• **TASK OBJECTIVE**: Nothing but a number should be given: the count of lines in the data that include the string "subseq".

[Plain-text document sources]
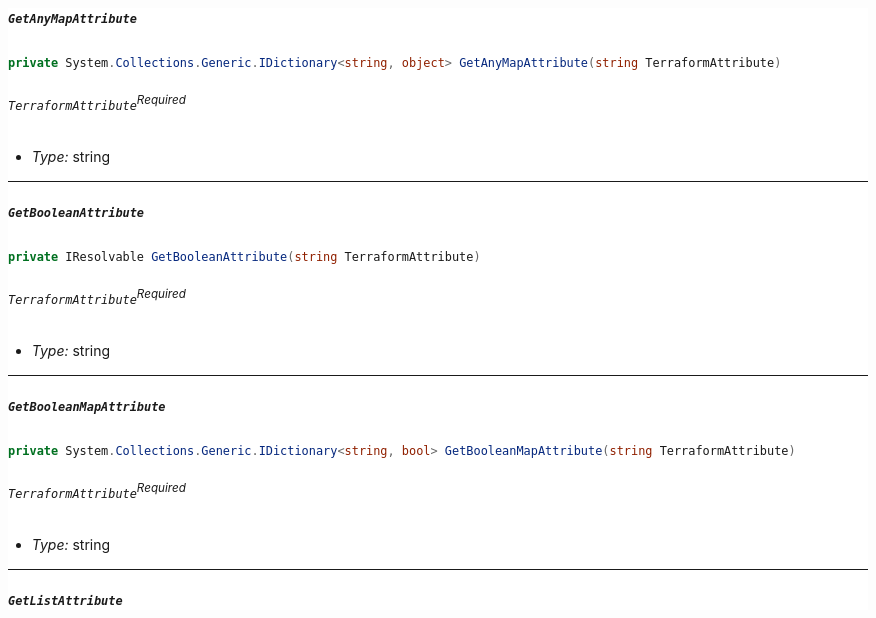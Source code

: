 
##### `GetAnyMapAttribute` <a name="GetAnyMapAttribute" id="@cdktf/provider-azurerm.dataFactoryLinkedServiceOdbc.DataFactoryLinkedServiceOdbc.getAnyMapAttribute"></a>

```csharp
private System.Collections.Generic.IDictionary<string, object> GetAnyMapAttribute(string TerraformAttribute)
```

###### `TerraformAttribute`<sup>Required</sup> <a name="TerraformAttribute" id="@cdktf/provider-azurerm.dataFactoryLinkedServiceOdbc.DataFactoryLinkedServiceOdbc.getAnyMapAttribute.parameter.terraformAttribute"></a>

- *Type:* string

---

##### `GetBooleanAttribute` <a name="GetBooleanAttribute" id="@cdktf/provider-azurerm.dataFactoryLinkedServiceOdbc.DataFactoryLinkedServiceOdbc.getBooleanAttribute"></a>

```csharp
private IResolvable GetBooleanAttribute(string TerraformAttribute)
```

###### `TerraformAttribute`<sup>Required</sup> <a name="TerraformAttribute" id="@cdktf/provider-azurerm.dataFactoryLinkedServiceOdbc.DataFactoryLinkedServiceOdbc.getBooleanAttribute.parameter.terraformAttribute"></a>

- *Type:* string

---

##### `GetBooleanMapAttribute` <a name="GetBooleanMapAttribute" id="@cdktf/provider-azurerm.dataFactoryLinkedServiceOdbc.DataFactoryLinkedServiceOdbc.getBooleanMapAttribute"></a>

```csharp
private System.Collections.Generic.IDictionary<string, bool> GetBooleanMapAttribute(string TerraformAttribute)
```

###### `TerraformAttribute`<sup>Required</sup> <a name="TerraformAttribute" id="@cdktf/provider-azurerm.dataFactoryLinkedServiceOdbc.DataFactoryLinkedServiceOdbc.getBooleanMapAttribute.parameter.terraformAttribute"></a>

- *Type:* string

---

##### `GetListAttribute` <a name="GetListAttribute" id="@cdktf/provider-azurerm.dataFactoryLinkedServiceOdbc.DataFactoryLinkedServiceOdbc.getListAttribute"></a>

==

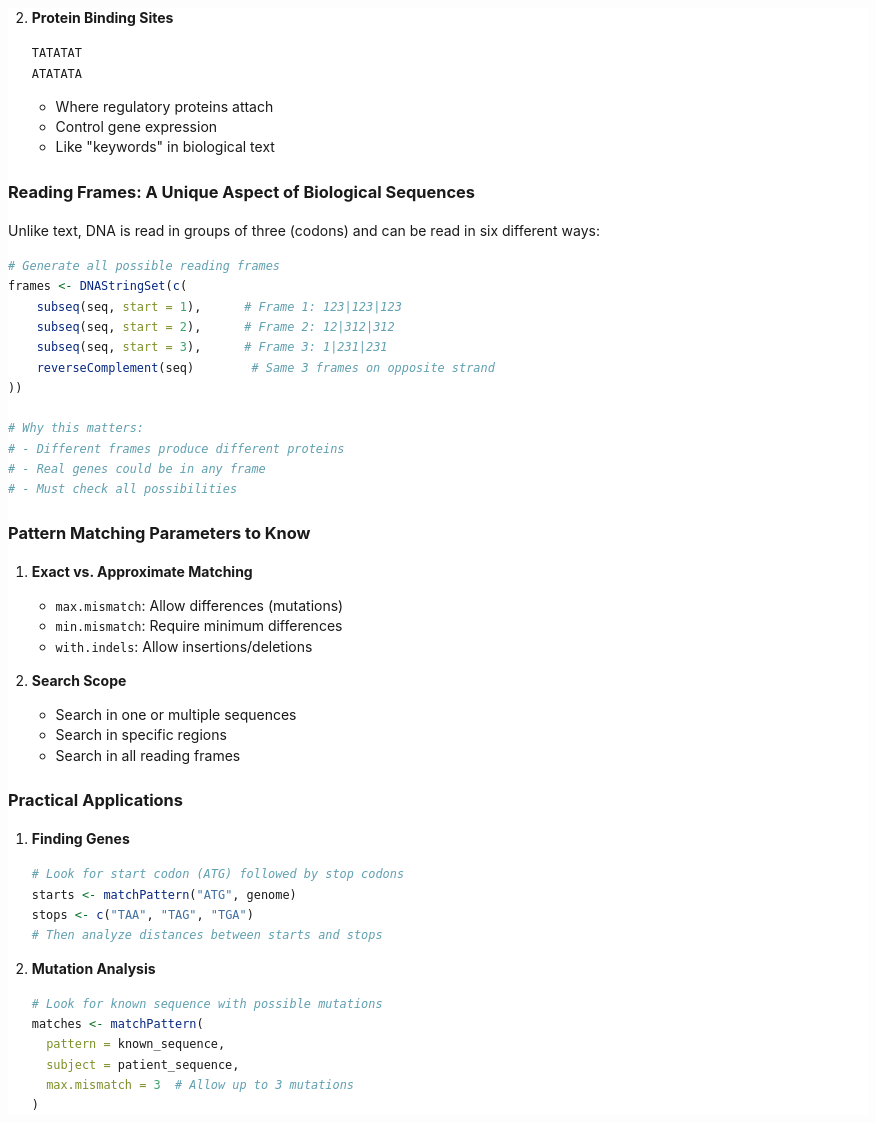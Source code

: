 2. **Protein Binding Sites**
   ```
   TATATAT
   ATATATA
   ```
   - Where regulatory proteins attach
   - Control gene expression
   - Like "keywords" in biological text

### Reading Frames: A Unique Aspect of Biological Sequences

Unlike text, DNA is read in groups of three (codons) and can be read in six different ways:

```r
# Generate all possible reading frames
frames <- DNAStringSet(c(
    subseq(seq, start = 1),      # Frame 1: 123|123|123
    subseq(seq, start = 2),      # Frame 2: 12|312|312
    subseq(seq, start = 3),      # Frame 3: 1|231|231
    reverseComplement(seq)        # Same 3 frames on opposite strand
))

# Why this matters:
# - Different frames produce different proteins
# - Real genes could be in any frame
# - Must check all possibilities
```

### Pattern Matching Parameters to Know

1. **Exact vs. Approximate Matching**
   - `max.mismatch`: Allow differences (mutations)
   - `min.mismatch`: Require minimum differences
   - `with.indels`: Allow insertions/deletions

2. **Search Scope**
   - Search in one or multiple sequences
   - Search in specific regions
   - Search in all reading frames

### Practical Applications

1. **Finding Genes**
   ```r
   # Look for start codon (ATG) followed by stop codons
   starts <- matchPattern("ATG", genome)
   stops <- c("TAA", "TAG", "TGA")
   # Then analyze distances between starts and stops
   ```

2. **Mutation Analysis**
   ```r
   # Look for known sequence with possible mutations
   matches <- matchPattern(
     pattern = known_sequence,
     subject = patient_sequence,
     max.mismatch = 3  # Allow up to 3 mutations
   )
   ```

• **WORKED SOLUTION**: 3